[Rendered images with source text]
*** Begin section ***

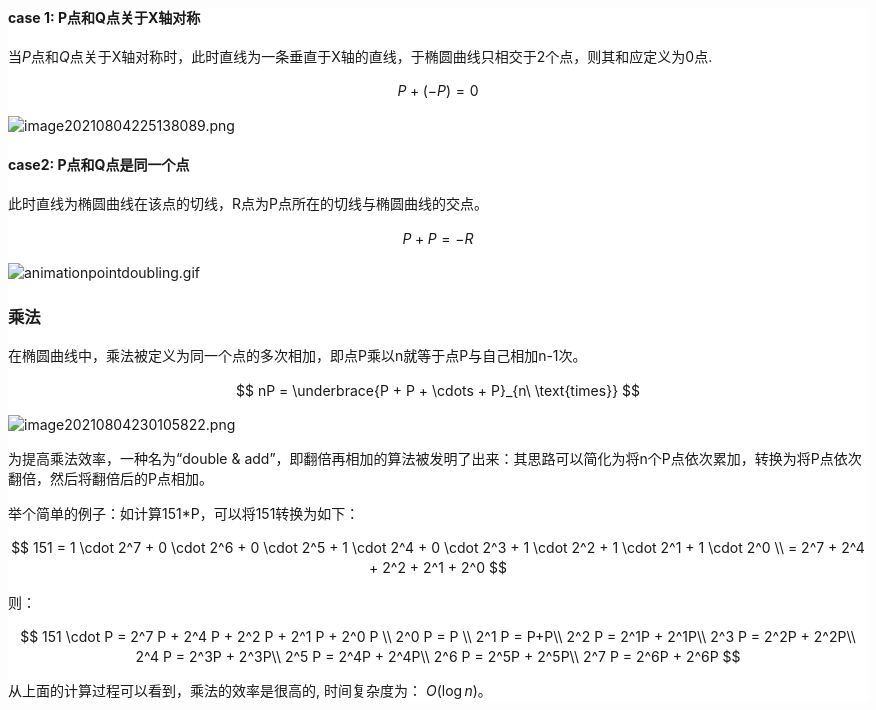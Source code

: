 #### case 1: P点和Q点关于X轴对称

当$P$点和$Q$​点关于X轴对称时，此时直线为一条垂直于X轴的直线，于椭圆曲线只相交于2个点，则其和应定义为0点.

$$
P+(-P)=0
$$

![image20210804225138089.png](https://img.learnblockchain.cn/attachments/2021/08/Osadu0fD610c067c44689.png)

#### case2: P点和Q点是同一个点

此时直线为椭圆曲线在该点的切线，R点为P点所在的切线与椭圆曲线的交点。

$$
P+P=-R
$$

![animationpointdoubling.gif](https://img.learnblockchain.cn/attachments/2021/08/hBuQdhQ4610c069f59685.gif)

### 乘法

在椭圆曲线中，乘法被定义为同一个点的多次相加，即点P乘以n就等于点P与自己相加n-1次。

$$
nP = \underbrace{P + P + \cdots + P}_{n\ \text{times}}
$$

![image20210804230105822.png](https://img.learnblockchain.cn/attachments/2021/08/U8tMlO7e610c06ecb3a60.png)

为提高乘法效率，一种名为“double & add”，即翻倍再相加的算法被发明了出来：其思路可以简化为将n个P点依次累加，转换为将P点依次翻倍，然后将翻倍后的P点相加。

举个简单的例子：如计算151*P，可以将151转换为如下：

$$
151 = 1 \cdot 2^7 + 0 \cdot 2^6 + 0 \cdot 2^5 + 1 \cdot 2^4 + 0 \cdot 2^3 + 1 \cdot 2^2 + 1 \cdot 2^1 + 1 \cdot 2^0 \\
    = 2^7 + 2^4 + 2^2 + 2^1 + 2^0
$$

则：

$$
151 \cdot P = 2^7 P + 2^4 P + 2^2 P + 2^1 P + 2^0 P \\
2^0 P = P \\
2^1 P = P+P\\
2^2 P = 2^1P + 2^1P\\
2^3 P = 2^2P + 2^2P\\
2^4 P = 2^3P + 2^3P\\
2^5 P = 2^4P + 2^4P\\
2^6 P = 2^5P + 2^5P\\
2^7 P = 2^6P + 2^6P
$$

从上面的计算过程可以看到，乘法的效率是很高的, 时间复杂度为： $O(\log n)$。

*** End section ***

— To do —
Transcribe the data word for word, with no images.

— Response —
Source code

: #### case 1: P点和Q点关于X轴对称

当$P$点和$Q$​点关于X轴对称时，此时直线为一条垂直于X轴的直线，于椭圆曲线只相交于2个点，则其和应定义为0点.

$$
P+(-P)=0
$$

![image20210804225138089.png](https://img.learnblockchain.cn/attachments/2021/08/Osadu0fD610c067c44689.png)

#### case2: P点和Q点是同一个点

此时直线为椭圆曲线在该点的切线，R点为P点所在的切线与椭圆曲线的交点。

$$
P+P=-R
$$

![animationpointdoubling.gif](https://img.learnblockchain.cn/attachments/2021/08/hBuQdhQ4610c069f59685.gif)

### 乘法

在椭圆曲线中，乘法被定义为同一个点的多次相加，即点P乘以n就等于点P与自己相加n-1次。

$$
nP = \underbrace{P + P + \cdots + P}_{n\ \text{times}}
$$

![image20210804230105822.png](https://img.learnblockchain.cn/attachments/2021/08/U8tMlO7e610c06ecb3a60.png)

为提高乘法效率，一种名为“double & add”，即翻倍再相加的算法被发明了出来：其思路可以简化为将n个P点依次累加，转换为将P点依次翻倍，然后将翻倍后的P点相加。

举个简单的例子：如计算151*P，可以将151转换为如下：

$$
151 = 1 \cdot 2^7 + 0 \cdot 2^6 + 0 \cdot 2^5 + 1 \cdot 2^4 + 0 \cdot 2^3 + 1 \cdot 2^2 + 1 \cdot 2^1 + 1 \cdot 2^0 \\
    = 2^7 + 2^4 + 2^2 + 2^1 + 2^0
$$

则：

$$
151 \cdot P = 2^7 P + 2^4 P + 2^2 P + 2^1 P + 2^0 P \\
2^0 P = P \\
2^1 P = P+P\\
2^2 P = 2^1P + 2^1P\\
2^3 P = 2^2P + 2^2P\\
2^4 P = 2^3P + 2^3P\\
2^5 P = 2^4P + 2^4P\\
2^6 P = 2^5P + 2^5P\\
2^7 P = 2^6P + 2^6P
$$

从上面的计算过程可以看到，乘法的效率是很高的, 时间复杂度为： $O(\log n)$。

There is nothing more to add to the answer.